• DATASET:
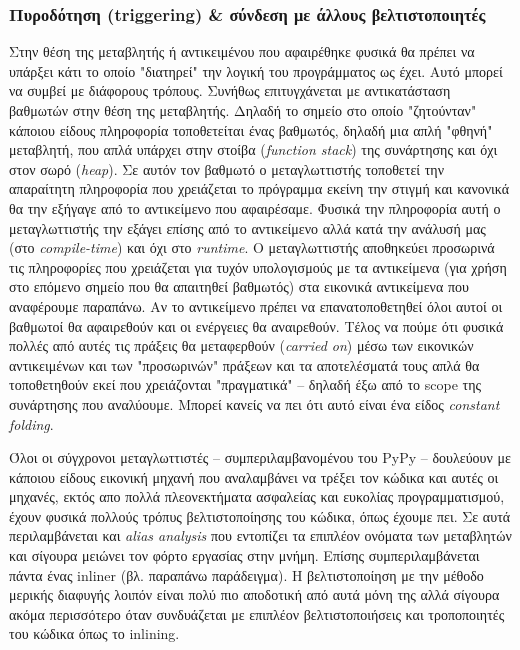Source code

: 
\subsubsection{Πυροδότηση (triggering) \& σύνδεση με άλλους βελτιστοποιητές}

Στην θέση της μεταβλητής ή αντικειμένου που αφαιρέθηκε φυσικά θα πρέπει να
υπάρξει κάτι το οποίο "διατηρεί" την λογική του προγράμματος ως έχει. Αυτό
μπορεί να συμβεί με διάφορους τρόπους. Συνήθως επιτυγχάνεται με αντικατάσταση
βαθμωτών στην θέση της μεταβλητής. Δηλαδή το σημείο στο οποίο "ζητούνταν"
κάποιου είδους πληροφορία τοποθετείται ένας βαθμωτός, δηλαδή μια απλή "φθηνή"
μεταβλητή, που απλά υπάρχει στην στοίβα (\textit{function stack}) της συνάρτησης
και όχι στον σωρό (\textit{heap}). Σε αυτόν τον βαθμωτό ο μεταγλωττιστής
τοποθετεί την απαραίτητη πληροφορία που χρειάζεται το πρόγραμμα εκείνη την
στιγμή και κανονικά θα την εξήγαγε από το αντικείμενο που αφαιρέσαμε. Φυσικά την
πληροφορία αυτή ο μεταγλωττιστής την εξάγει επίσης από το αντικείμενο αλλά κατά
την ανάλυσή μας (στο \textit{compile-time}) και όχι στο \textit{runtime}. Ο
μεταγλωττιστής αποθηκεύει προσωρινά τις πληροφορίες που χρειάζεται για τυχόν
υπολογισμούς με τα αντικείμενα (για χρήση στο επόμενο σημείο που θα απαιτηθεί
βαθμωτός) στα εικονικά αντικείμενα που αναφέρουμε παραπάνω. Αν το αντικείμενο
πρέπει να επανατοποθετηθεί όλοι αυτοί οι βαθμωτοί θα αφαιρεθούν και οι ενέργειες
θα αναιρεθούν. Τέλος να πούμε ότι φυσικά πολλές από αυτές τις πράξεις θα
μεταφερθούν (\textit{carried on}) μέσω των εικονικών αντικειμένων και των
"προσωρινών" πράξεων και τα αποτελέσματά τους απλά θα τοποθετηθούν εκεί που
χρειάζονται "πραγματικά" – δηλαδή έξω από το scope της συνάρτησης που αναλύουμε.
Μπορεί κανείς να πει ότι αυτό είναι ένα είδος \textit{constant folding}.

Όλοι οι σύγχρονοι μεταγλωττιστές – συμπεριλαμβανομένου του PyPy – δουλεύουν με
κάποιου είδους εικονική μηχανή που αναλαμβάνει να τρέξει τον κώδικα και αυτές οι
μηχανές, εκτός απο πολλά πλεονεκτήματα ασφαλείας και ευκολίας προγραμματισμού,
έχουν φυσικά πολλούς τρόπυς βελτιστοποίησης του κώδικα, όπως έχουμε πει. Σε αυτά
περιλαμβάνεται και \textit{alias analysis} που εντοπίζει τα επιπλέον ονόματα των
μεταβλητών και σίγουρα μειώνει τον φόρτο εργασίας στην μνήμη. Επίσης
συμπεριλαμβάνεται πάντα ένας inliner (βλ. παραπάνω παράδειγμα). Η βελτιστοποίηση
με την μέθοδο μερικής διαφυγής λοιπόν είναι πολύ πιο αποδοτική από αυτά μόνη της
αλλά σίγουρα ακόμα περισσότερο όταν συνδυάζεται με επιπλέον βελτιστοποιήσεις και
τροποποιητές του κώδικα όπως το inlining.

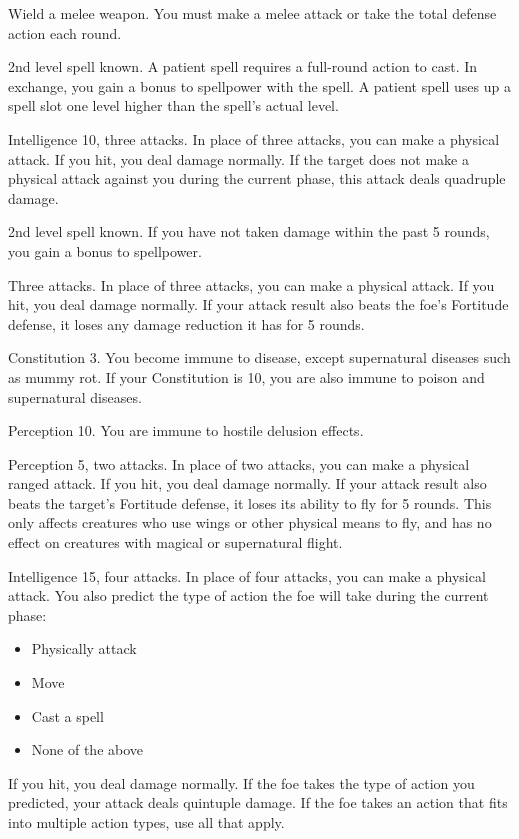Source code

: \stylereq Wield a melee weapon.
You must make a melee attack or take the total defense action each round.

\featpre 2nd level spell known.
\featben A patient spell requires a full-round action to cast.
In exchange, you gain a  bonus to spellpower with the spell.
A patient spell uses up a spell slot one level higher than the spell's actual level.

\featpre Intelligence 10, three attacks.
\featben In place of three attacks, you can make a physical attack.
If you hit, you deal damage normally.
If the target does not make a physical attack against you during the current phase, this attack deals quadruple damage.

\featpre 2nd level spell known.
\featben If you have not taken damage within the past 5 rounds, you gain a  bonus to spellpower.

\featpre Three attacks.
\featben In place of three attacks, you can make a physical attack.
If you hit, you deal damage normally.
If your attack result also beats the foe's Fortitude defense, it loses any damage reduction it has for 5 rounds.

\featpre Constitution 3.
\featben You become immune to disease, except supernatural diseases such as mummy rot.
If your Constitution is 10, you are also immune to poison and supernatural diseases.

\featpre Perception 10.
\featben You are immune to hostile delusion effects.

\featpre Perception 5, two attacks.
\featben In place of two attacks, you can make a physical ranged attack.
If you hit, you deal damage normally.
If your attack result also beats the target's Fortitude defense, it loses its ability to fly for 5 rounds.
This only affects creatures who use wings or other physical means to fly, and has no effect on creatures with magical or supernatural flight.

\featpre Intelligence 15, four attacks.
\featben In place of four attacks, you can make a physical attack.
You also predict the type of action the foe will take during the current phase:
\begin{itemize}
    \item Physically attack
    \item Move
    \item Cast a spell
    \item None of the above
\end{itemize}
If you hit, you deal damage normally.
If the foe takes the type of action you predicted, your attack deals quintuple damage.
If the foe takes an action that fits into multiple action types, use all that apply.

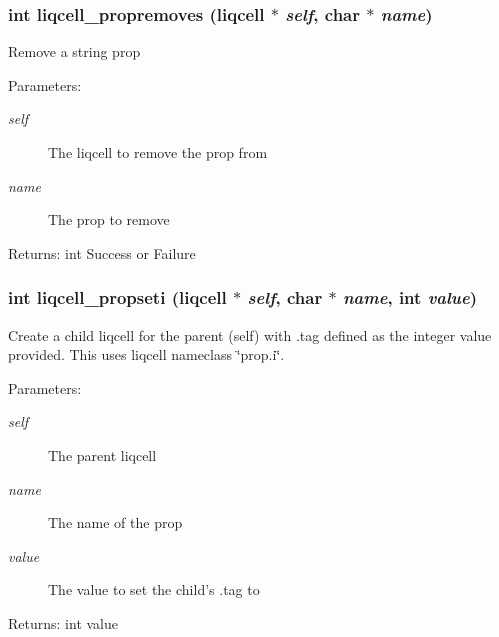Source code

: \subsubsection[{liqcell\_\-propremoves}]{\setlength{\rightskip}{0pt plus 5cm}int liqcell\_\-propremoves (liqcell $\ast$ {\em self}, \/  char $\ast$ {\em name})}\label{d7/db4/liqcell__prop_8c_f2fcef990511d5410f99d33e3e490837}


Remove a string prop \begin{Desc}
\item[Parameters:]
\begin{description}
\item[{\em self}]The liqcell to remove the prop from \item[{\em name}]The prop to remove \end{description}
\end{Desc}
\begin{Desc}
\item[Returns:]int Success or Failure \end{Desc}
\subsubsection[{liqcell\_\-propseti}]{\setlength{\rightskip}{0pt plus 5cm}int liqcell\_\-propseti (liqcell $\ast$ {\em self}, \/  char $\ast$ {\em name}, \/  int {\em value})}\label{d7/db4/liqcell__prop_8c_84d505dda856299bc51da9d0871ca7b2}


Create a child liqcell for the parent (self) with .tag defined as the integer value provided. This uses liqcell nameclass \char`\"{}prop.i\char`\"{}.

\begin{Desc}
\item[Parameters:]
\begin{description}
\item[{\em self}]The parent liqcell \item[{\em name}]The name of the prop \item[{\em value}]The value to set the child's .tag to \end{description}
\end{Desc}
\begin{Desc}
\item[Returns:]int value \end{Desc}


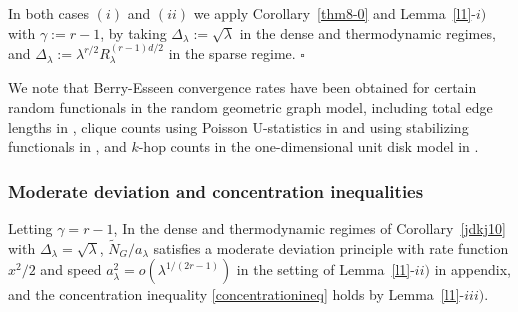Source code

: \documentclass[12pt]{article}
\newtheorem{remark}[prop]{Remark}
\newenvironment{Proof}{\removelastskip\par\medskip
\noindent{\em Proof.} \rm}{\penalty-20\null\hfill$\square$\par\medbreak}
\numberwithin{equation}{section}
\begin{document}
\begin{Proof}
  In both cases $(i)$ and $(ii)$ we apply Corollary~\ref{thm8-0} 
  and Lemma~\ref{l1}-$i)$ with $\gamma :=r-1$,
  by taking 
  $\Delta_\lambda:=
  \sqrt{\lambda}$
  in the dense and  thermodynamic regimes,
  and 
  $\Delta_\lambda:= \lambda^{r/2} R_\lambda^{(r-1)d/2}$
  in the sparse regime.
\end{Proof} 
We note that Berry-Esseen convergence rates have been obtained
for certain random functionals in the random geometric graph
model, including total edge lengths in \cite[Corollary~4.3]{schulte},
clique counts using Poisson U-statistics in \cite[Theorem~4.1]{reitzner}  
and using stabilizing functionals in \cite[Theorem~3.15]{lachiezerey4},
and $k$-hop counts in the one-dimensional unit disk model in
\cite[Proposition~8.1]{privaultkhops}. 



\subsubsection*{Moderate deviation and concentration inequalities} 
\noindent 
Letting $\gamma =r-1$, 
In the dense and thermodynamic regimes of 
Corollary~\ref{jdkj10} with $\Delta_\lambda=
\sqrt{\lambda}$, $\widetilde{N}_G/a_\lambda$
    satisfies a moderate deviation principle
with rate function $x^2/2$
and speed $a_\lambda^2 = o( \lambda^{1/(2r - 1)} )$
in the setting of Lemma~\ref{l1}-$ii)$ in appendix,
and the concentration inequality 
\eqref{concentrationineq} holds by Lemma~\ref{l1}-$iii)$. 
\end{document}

• EXERCISE DIRECTIONS: The string "Returns" may occur in the listing; show every line where it does.

• SOLUTION TO THIS TASK:
\item[Returns:]int Success or Failure \end{Desc}
\item[Returns:]int value \end{Desc}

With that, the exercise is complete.